- Origin: East Oakland, California, United States
- Genres: Hip hop
- Years active: 1985–2001, 2007–2011
- Labels: Scarface Records/Priority, Guerrilla Funk Recordings/EMI Llerrad Music Group
- Past members: Carla "CMG" Green Karryl "Special One" Smith
- Website: http://www.llerradmusic.com/

= The Conscious Daughters =

American hip hop group

The Conscious Daughters (TCD) were an American female hip hop duo from Oakland, California, consisting of Carla "CMG" Green and Karryl "Special One" Smith. The duo signed in 1993 to Paris's record label, Scarface Records, after passing him a demo tape at a club. They released their first studio album, Ear to the Street. later that same year.

The single and video release of their 1994 single, "Somethin' to Ride To (Fonky Expedition)", helped TCD gain national recognition. Soon after, they were signed by Priority/EMI Records and released their second album, Gamers.
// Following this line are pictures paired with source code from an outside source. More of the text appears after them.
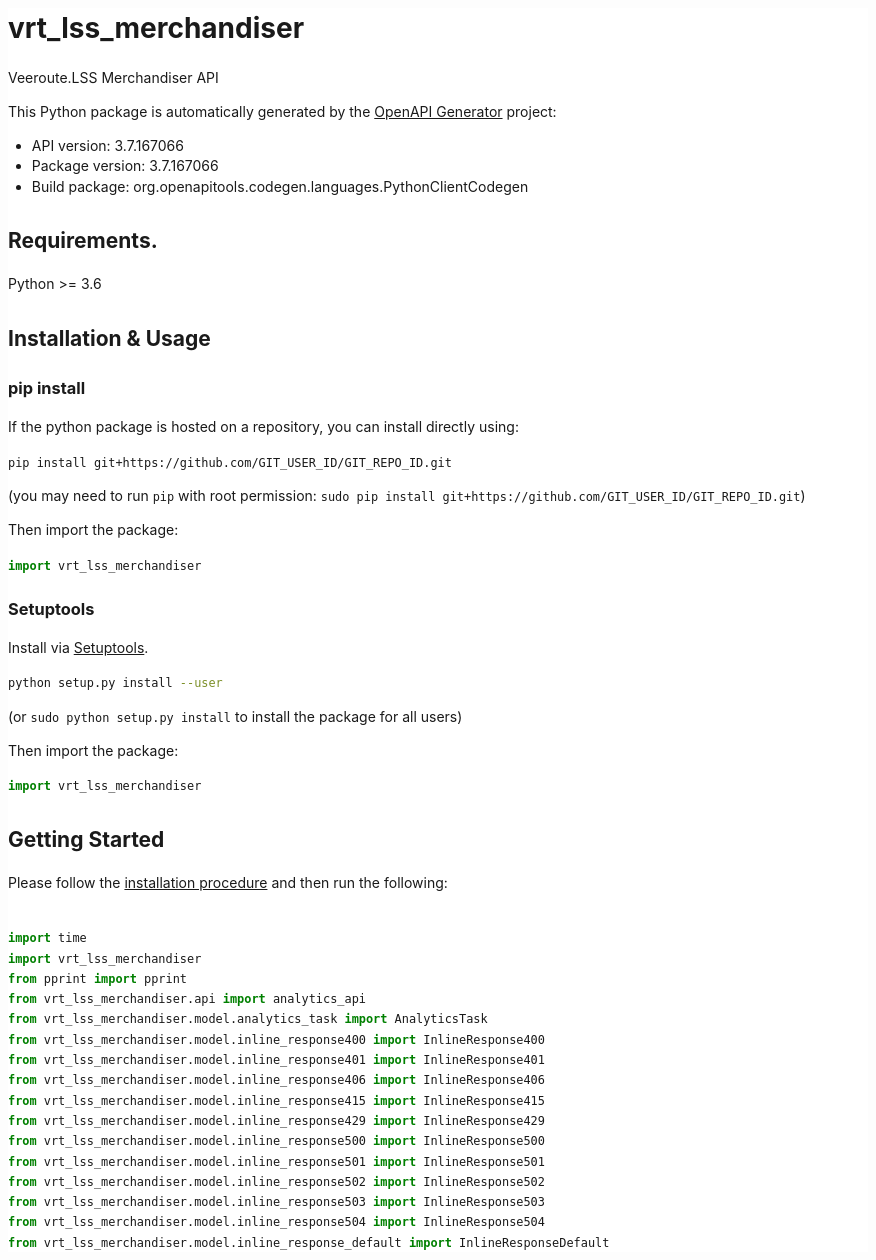 # vrt_lss_merchandiser
Veeroute.LSS Merchandiser API

This Python package is automatically generated by the [OpenAPI Generator](https://openapi-generator.tech) project:

- API version: 3.7.167066
- Package version: 3.7.167066
- Build package: org.openapitools.codegen.languages.PythonClientCodegen

## Requirements.

Python >= 3.6

## Installation & Usage
### pip install

If the python package is hosted on a repository, you can install directly using:

```sh
pip install git+https://github.com/GIT_USER_ID/GIT_REPO_ID.git
```
(you may need to run `pip` with root permission: `sudo pip install git+https://github.com/GIT_USER_ID/GIT_REPO_ID.git`)

Then import the package:
```python
import vrt_lss_merchandiser
```

### Setuptools

Install via [Setuptools](http://pypi.python.org/pypi/setuptools).

```sh
python setup.py install --user
```
(or `sudo python setup.py install` to install the package for all users)

Then import the package:
```python
import vrt_lss_merchandiser
```

## Getting Started

Please follow the [installation procedure](#installation--usage) and then run the following:

```python

import time
import vrt_lss_merchandiser
from pprint import pprint
from vrt_lss_merchandiser.api import analytics_api
from vrt_lss_merchandiser.model.analytics_task import AnalyticsTask
from vrt_lss_merchandiser.model.inline_response400 import InlineResponse400
from vrt_lss_merchandiser.model.inline_response401 import InlineResponse401
from vrt_lss_merchandiser.model.inline_response406 import InlineResponse406
from vrt_lss_merchandiser.model.inline_response415 import InlineResponse415
from vrt_lss_merchandiser.model.inline_response429 import InlineResponse429
from vrt_lss_merchandiser.model.inline_response500 import InlineResponse500
from vrt_lss_merchandiser.model.inline_response501 import InlineResponse501
from vrt_lss_merchandiser.model.inline_response502 import InlineResponse502
from vrt_lss_merchandiser.model.inline_response503 import InlineResponse503
from vrt_lss_merchandiser.model.inline_response504 import InlineResponse504
from vrt_lss_merchandiser.model.inline_response_default import InlineResponseDefault
```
Many collaborations, projects and television appearances followed, most notably Rap City, MTV Jams, and Soul Train.

Their third album, The Nutcracker Suite, was released on Guerrilla Funk Records on February 10, 2009. In 2010, TCD severed their relationship with Guerrilla Funk Records, and in 2011 they signed a distribution deal with Phaseone/Sony.

On December 10, 2011, Smith was found dead at her home. Initially, the cause of death was unknown, but it was eventually determined to be from complications associated with blood clots that reached her lungs.

==Discography==
===Studio albums===
- Ear to the Street (1993)
- Gamers (1996)
- The Nutcracker Suite (2009)

===Solo projects===
- CMG - The Jane of All Trades (2011)

===Singles===
- "Somethin' to Ride To (Fonky Expedition)" (1993)
- "We Roll Deep" (1993)
- "Sticky Situation" (1993)
- "Gamers" (1996)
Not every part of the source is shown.